Pesan Syariat Islam dalam Kerukunan Bermasyarakat
Oleh: Tgk Rusli Daud SHI M Ag, Pimpinan Dayah Mishrul Huda Malikussaleh, Anggota MPU Kota Banda Aceh
Kehidupan dalam masyarakat tidak terlepas dari kehidupan makhluk bernama manusia. Manusia adalah makhluk social yang tidak bisa berdiri sendiri, dalam kehidupan sehari-hari manusia tidak bisa mecukupi kebutuhan dirinya sendiri, pasti memerlukan manusia yamg lain, meskipun manusia itu kaya raya memiliki harta yang banyak serta berkedudukan yang tinggi.
Dalam menjalani kehidupan, manusia selalu berkomunikasi, bersosialisasi serta berinteraksi dengan manusia lainnya. Kesadaran akan subtansi manusia sebagai makhluk social dapat melahirkan rasa tanggung jawab dan mengayomi sesama, sehingga terwujudnya rasa ukhuwwah dalam hubungan horizontal sesama manusia.
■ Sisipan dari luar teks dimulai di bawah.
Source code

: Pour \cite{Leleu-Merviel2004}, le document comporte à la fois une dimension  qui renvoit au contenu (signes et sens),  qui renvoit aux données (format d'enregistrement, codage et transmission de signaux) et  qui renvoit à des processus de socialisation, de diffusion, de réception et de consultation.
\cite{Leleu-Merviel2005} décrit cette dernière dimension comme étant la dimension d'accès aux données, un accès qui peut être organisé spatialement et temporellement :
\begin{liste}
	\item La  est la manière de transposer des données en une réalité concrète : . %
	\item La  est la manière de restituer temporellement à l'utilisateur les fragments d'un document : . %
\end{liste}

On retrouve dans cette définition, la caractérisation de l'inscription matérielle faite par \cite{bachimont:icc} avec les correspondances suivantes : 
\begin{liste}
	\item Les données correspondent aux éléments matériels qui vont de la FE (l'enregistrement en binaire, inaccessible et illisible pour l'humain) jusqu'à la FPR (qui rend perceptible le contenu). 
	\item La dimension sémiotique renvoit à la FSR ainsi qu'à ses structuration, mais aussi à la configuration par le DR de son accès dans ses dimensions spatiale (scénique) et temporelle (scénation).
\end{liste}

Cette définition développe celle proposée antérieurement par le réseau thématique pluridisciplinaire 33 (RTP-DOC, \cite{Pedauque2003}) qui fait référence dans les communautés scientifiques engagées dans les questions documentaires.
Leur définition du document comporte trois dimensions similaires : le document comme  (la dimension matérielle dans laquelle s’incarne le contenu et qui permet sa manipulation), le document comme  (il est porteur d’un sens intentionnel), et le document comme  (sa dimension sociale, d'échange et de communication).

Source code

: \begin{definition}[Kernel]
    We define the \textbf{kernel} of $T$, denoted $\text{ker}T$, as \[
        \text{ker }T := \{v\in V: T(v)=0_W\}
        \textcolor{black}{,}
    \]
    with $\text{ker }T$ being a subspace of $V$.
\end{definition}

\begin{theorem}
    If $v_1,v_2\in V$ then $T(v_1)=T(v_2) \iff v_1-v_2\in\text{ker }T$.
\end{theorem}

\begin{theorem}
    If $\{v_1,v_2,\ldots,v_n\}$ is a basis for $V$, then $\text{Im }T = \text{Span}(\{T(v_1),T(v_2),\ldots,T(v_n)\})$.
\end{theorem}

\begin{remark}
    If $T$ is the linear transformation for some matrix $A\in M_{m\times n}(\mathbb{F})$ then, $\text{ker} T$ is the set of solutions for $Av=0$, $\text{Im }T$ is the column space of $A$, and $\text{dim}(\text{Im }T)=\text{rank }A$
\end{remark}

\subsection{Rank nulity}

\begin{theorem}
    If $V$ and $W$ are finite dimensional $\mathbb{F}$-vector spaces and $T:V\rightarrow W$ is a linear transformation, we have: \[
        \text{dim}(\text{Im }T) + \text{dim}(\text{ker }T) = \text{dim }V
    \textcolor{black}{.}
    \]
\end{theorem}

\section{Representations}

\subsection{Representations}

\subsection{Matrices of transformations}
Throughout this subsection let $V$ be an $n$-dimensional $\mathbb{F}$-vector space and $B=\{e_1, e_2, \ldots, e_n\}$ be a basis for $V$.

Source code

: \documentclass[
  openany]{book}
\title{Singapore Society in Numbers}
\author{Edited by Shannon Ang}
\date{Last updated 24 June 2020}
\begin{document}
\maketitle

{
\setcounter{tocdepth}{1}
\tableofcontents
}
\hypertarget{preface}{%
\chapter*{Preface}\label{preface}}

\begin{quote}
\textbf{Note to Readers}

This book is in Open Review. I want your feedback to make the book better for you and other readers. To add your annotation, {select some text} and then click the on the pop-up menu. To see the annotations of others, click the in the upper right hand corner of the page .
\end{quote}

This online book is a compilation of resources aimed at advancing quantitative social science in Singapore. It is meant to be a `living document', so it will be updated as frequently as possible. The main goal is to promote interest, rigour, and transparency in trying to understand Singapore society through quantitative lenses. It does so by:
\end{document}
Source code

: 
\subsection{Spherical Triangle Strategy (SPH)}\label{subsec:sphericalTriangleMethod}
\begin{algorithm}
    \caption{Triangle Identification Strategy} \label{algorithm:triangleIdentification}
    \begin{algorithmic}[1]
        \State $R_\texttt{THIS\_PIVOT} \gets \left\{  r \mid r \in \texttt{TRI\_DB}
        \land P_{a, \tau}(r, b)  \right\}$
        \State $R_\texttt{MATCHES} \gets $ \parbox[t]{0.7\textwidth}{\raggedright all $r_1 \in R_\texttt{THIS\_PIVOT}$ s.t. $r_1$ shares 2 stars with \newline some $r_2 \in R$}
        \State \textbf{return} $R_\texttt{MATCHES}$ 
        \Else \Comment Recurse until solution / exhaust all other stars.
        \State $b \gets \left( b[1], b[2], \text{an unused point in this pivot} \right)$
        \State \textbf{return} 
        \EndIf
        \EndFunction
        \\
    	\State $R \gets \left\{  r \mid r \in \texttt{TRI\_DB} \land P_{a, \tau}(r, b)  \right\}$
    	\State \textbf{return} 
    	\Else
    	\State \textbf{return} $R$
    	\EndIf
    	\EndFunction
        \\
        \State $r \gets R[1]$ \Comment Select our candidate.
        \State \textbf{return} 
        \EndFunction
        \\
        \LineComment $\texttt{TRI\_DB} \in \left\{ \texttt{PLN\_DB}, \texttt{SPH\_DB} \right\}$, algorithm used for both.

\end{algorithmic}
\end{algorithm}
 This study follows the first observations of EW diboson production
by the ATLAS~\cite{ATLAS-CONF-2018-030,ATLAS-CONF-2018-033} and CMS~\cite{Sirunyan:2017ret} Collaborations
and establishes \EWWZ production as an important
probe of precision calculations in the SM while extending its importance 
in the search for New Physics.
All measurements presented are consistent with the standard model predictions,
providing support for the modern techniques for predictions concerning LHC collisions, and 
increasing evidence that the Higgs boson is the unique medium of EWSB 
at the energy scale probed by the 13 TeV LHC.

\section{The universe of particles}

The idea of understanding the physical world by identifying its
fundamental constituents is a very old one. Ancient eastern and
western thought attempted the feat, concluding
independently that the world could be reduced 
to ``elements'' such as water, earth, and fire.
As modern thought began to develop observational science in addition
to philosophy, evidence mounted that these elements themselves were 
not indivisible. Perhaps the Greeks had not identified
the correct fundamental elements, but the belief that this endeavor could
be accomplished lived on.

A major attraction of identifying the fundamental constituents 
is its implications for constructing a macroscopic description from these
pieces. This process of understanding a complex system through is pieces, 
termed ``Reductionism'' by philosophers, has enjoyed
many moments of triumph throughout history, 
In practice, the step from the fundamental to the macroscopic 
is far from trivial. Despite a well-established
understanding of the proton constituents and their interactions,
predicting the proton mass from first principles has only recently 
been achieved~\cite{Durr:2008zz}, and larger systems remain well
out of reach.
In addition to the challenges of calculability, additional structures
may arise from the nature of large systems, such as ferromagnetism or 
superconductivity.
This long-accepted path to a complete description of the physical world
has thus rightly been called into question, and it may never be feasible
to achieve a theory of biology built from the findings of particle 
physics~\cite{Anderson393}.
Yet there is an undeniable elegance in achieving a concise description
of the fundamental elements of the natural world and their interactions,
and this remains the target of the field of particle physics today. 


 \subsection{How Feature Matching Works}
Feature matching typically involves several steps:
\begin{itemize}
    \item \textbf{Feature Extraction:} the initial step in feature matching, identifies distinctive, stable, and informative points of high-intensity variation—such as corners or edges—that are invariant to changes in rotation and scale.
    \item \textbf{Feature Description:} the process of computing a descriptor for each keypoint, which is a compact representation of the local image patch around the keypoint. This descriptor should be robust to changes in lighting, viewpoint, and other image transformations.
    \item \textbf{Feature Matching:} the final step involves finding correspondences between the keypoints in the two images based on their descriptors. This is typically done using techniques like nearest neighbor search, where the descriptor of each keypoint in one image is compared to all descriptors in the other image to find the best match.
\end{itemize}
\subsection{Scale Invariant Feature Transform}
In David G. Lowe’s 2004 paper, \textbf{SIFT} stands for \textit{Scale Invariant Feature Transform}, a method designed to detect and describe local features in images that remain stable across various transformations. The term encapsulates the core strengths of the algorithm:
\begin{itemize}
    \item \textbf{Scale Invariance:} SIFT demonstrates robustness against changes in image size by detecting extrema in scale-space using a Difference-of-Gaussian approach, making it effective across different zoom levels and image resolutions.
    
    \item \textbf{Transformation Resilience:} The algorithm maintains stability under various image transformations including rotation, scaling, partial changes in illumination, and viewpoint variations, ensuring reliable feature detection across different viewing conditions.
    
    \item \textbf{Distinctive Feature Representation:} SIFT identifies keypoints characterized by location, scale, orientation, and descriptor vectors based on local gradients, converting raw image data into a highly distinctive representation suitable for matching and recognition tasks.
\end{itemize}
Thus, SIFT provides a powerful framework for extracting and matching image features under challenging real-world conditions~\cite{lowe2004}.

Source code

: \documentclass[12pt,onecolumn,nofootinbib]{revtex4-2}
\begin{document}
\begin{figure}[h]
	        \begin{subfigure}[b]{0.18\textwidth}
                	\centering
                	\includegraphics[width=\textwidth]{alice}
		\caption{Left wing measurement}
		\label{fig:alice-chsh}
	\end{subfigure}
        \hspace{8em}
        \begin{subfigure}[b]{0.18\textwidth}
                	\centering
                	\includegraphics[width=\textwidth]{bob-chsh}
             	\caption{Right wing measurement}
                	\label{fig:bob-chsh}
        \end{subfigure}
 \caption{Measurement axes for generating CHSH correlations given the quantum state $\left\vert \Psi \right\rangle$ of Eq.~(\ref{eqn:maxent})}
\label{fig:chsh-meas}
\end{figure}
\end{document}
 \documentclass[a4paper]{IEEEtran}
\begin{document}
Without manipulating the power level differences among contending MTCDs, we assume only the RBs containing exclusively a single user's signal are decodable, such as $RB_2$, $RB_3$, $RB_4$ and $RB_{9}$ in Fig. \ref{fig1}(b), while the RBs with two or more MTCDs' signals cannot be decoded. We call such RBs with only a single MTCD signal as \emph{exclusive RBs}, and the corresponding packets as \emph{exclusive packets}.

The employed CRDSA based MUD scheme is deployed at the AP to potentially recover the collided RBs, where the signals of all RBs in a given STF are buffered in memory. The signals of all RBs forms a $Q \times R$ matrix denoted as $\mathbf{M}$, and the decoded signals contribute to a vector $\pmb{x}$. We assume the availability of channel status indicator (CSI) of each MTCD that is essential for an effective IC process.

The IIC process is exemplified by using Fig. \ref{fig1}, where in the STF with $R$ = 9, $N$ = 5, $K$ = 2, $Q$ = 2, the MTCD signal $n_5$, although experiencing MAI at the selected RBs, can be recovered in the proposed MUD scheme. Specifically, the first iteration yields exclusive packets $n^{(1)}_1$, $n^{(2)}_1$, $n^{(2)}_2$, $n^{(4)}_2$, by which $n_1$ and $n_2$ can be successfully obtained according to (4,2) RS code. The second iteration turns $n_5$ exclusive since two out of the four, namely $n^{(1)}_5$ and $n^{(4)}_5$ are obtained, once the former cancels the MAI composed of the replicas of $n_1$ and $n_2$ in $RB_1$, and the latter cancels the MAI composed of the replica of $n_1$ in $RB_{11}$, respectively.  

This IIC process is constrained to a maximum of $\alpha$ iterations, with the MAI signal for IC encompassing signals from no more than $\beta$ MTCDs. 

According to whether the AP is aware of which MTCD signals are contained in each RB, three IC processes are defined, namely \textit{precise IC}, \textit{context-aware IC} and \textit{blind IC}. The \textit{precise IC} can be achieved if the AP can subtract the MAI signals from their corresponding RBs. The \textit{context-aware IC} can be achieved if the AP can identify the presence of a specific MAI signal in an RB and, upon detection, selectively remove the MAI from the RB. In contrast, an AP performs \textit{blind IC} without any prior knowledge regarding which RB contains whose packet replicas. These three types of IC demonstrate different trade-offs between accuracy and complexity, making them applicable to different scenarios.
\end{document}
Syariat Islam lahir untuk memberi tuntunan dalam hal metode bergaul dengan orang lain, berhablum minannas yakni hidup bermasyarakat. Syariat islam mengatur tata cara bertetangga, cara bertamu, metode pergaulan antar sesame manusia secari baik dan komprehensif. Kehidupan social antar sesame manusia menjadi suatu keniscayan untuk mencapai kebahagian dunia dan akhirat, sebagaimana termaktub dalam surat al ashr yang artinya:
Demi masa. Sesungguhnya semua manusia berada dalam kerugian, kecuali orang-orang yang beriman dan mengerjakan kebajikan serta saling menasihati untuk kebenaran dan saling menasihati untuk kesabaran.
Surat Al Ashr memiliki makna yang sangat indah dan penting untuk kehidupan sehari-hari. Allah memberikan informasi kepada manusia, ada empat hal yang menjadikan manusia itu terlepas dari kerugian atau kebinasaan, yaitu iman, amal shalih, saling berwasiat dengan kebenaran dan saling berwasiat dengan kesabaran. Dua yang pertama adalah bagaimana kita membentuk kesalehan pribadi, hubungan vertical kita dengan Allah, dua hal yang kedua adalah bagaimana kita membentuk kesalehan social kita dalam hubungan horizontal sesame manusia. Artinya dalam membentuk ibadah yang sempurna kita kepada Allah SWT tidaklah cukup kita hanya berinteraksi dengan Allah semata, tapi bagaimana kita harus juga membentuk dan menjaga kerukunan kita antar sesame manusia hatta makhluk laninnya.
Pesan-pesan dalam penerapan syariat Islam memiliki tujuan yang komprehensif untuk membentuk manusia muslim yang memberikan rahmat terhadap makhluk yang lain. Manusia yang taat akan hukum Allah dan menghargai akan hak-hak azazi sesama manusia, tidak bersikap sombong dan angkuh, saling merendah diri (tawadhuk). Tidak ekstrim kanan dan tidak ekstrim kiri, sehingga akan memberikan kedamaian terhadap kehidupan di dunia (sa’adah fid dunya) hatta kedamaian kehidupan akhirat kelak (sa’adah fil akhirah).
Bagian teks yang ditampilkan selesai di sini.